- Battle of Cabinda: Part of the Angolan Civil War
| Date | November 8–12, 1975 |
| Location | Subantando, Cabinda Province, Angola |
| Result | MPLA–Cuban victory |
| Territorial changes | MPLA secures complete control of Cabinda Province |

Belligerents
- Zaire FNLA FLEC: MPLA FAPLA; Cuba

Commanders and leaders
- Mobutu Sese Seko Luis Ranque Franque: Evaristo Kimba Ramón Argüelles

Strength
- ~2,000–3,000 combined infantry Zairian armored cars Mortars and light field artillery: ~1,000 FAPLA militia 232 Cubans BM-21 Grad launchers

Casualties and losses
- 200–300 killed or wounded Heavy loss of armored vehicles and transport trucks: 10–20 killed in action ~30 wounded in action

= Battle of Cabinda =

The Battle of Cabinda was a crucial military engagement fought from November 8 until November 12 1975, in the oil-rich Angolan exclave of Cabinda, during the early stages of the Angolan Civil War.

The Battle was fought between the People's Armed Forces of Liberation of Angola (FAPLA) the armed wing of the MPLA, supported by Cuban military advisers, against a joint invasion force comprising the Front for the Liberation of the Enclave of Cabinda (FLEC) and the National Liberation Front of Angola (FNLA), heavily reinforced by regular troops from the Zaire.

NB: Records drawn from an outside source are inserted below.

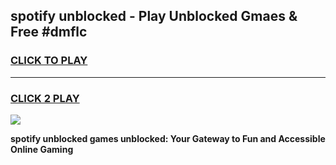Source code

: 
## spotify unblocked - Play Unblocked Gmaes & Free #dmflc
<h3>
<a href="https://news.freeplayer.one?title=spotify_unblocked&ref=03M">CLICK TO PLAY</a></h3>
<hr>

<h3>
<a href="https://news.freeplayer.one?title=spotify_unblocked&ref=03M">CLICK 2 PLAY</a>
  
</h3>

<a href="https://news.freeplayer.one?title=spotify_unblocked&ref=03M"><img src="https://clearcache.store/games.png"></a>


**spotify unblocked games unblocked: Your Gateway to Fun and Accessible Online Gaming**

The victory of the joint FAPLA-Cuban forces secured the exclave and its vital offshore oil halting Zairian territorial ambitions and preserving Angola's borders on the eve of independence.

== Background ==
The exclave of Cabinda separated from mainland Angola by a narrow strip of territory belonging to Zaire, held immense economic value due to its offshore oil reserves. As Portugal prepared to withdraw following the 1974 Carnation Revolution, the political future for Cabinda became a main point of international rivalry.

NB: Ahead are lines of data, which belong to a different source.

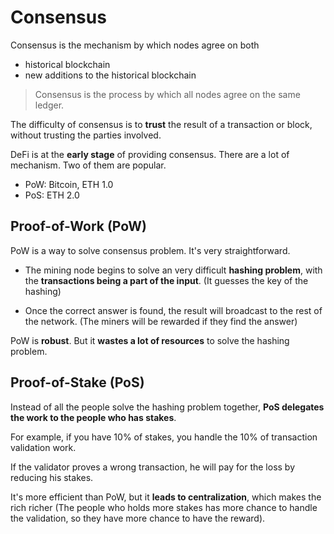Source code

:# Consensus

Consensus is the mechanism by which nodes agree on both

- historical blockchain
- new additions to the historical blockchain

> Consensus is the process by which all nodes agree on the same ledger.

The difficulty of consensus is to **trust** the result of a transaction or block, without trusting the parties involved.

DeFi is at the **early stage** of providing consensus. There are a lot of mechanism. Two of them are popular.

- PoW: Bitcoin, ETH 1.0
- PoS: ETH 2.0

## Proof-of-Work (PoW)

PoW is a way to solve consensus problem. It's very straightforward.

- The mining node begins to solve an very difficult **hashing problem**, with the **transactions being a part of the input**. (It guesses the key of the hashing)

- Once the correct answer is found, the result will broadcast to the rest of the network. (The miners will be rewarded if they find the answer)

PoW is **robust**. But it **wastes a lot of resources** to solve the hashing problem.

## Proof-of-Stake (PoS)

Instead of all the people solve the hashing problem together, **PoS delegates the work to the people who has stakes**.

For example, if you have 10% of stakes, you handle the 10% of transaction validation work.

If the validator proves a wrong transaction, he will pay for the loss by reducing his stakes.

It's more efficient than PoW, but it **leads to centralization**, which makes the rich richer (The people who holds more stakes has more chance to handle the validation, so they have more chance to have the reward).

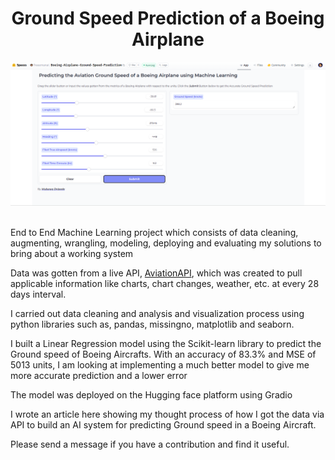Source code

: <div align="center">
    <h1>Ground Speed Prediction of a Boeing Airplane</h1>
    <img src="deploy.png" width='650' /> 
</div>

<br>


End to End Machine Learning project which consists of data cleaning, augmenting, wrangling, modeling, deploying and evaluating my solutions to bring about a working system

Data was gotten from a live API, [AviationAPI](https://docs.aviationapi.com/#tag/VATSIM), which was created to pull applicable information like charts, chart changes, weather, etc. at every 28 days interval.

I carried out data cleaning and analysis and visualization process using python libraries such as, pandas, missingno, matplotlib and seaborn.

I built a Linear Regression model using the Scikit-learn library to predict the Ground speed of Boeing Aircrafts. With an accuracy of 83.3% and MSE of 5013 units, I am looking at implementing a much better model to give me more accurate prediction and a lower error

The model was deployed on the Hugging face platform using Gradio

I wrote an article here showing my thought process of how I got the data via API to build an AI system for predicting Ground speed in a Boeing Aircraft.




Please send a message if you have a contribution and find it useful.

Zairian President Mobutu Sese Seko sought to expand Zaire's access to the Atlantic coast and secure influence over Cabinda by backing FLEC, led by Luís Ranque Franque. Concurrently, Holden Roberto's FNLA aligned with Zairian armed forces to take control of the province from the MPLA. By October 1975 isolated FAPLA forces in Cabinda were reinforced when Cuban leader Fidel Castro dispatched an initial group of military instructors under Operation Carlota to fortify key defensive lines.

== Preparations ==
In early November 1975, the combined invading force estimated at over 2,000 troops assembled along the Zairian border. The force consisted of regular Zairian Armed Forces (FAZ) infantry, armored cars, artillery units, and FLEC-FNLA irregular fighters. The objective was to capture the provincial capital, Cabinda City, prior to November 11. The date scheduled for Angolan independence.

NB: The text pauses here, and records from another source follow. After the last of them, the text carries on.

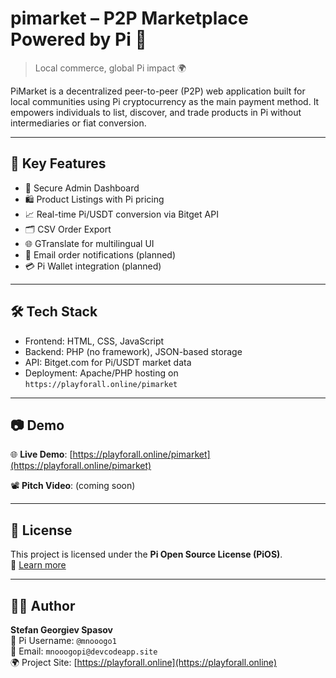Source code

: # pimarket – P2P Marketplace Powered by Pi 💱

> Local commerce, global Pi impact 🌍

PiMarket is a decentralized peer-to-peer (P2P) web application built for local communities using Pi cryptocurrency as the main payment method. It empowers individuals to list, discover, and trade products in Pi without intermediaries or fiat conversion.

---

## 🌟 Key Features

- 🔐 Secure Admin Dashboard
- 🛍️ Product Listings with Pi pricing
- 📈 Real-time Pi/USDT conversion via Bitget API
- 🗂️ CSV Order Export
- 🌐 GTranslate for multilingual UI
- 📩 Email order notifications (planned)
- 💳 Pi Wallet integration (planned)

---

## 🛠️ Tech Stack

- Frontend: HTML, CSS, JavaScript
- Backend: PHP (no framework), JSON-based storage
- API: Bitget.com for Pi/USDT market data
- Deployment: Apache/PHP hosting on `https://playforall.online/pimarket`

---

## 📷 Demo

🌐 **Live Demo**: [https://playforall.online/pimarket](https://playforall.online/pimarket)

📽️ **Pitch Video**: (coming soon)

---

## 📁 License

This project is licensed under the **Pi Open Source License (PiOS)**.  
🔗 [Learn more](https://github.com/pi-apps/PiOS)

---

## 👨‍💻 Author

**Stefan Georgiev Spasov**  
🔗 Pi Username: `@mnooogo1`  
📧 Email: `mnooogopi@devcodeapp.site`  
🌍 Project Site: [https://playforall.online](https://playforall.online)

The FAPLA forces in the province, were comprise of roughly 1,000 local soldiers were integrated with approximately 232 Cuban military officers and instructors armed with light weapons, anti tank weapons, and Soviet-supplied 122mm BM-21 Grad multiple rocket launcher Cuban commander Ramón Argüelles, established a central defense perimeter near Subantando, a village roughly 15 kilometers from Cabinda City.

== Battle ==

=== November 8 ===
On November 8, the Zairian and FLEC armored column initiated a frontal assault against the Subantando defensive positions. As advancing Zairian columns went along narrow roads bordered by heavy vegetation, they moved directly into an established artillery firing zone.

=== November 9–12 ===
On November 9, Cuban and FAPLA units unleashed concentrated barrages using 122mm BM-21 Grad rocket launchers. The rocket fire caused heavy casualties and panic among the advancing infantry destroying motorized transport and stalling the assault. Over the next three days, subsequent attempts to breach the perimeter failed. By November 12 the invading units broke formation and retreated across the border back into Zaire territory.

== Casualties ==

=== FAPLA and Cuban Forces ===
The combined FAPLA and Cuban forces suffered 10 to 20 were killed in action and approximately 30 wounded.

=== Zairian, FLEC, and FNLA ===
Zairian, FLEC, and FNLA joint column sustained far heavier losses, an estimate of 200 to 300 troops killed or wounded alongside substantial material damage, including disablsd and destroyed vehicles and abandoned artillery.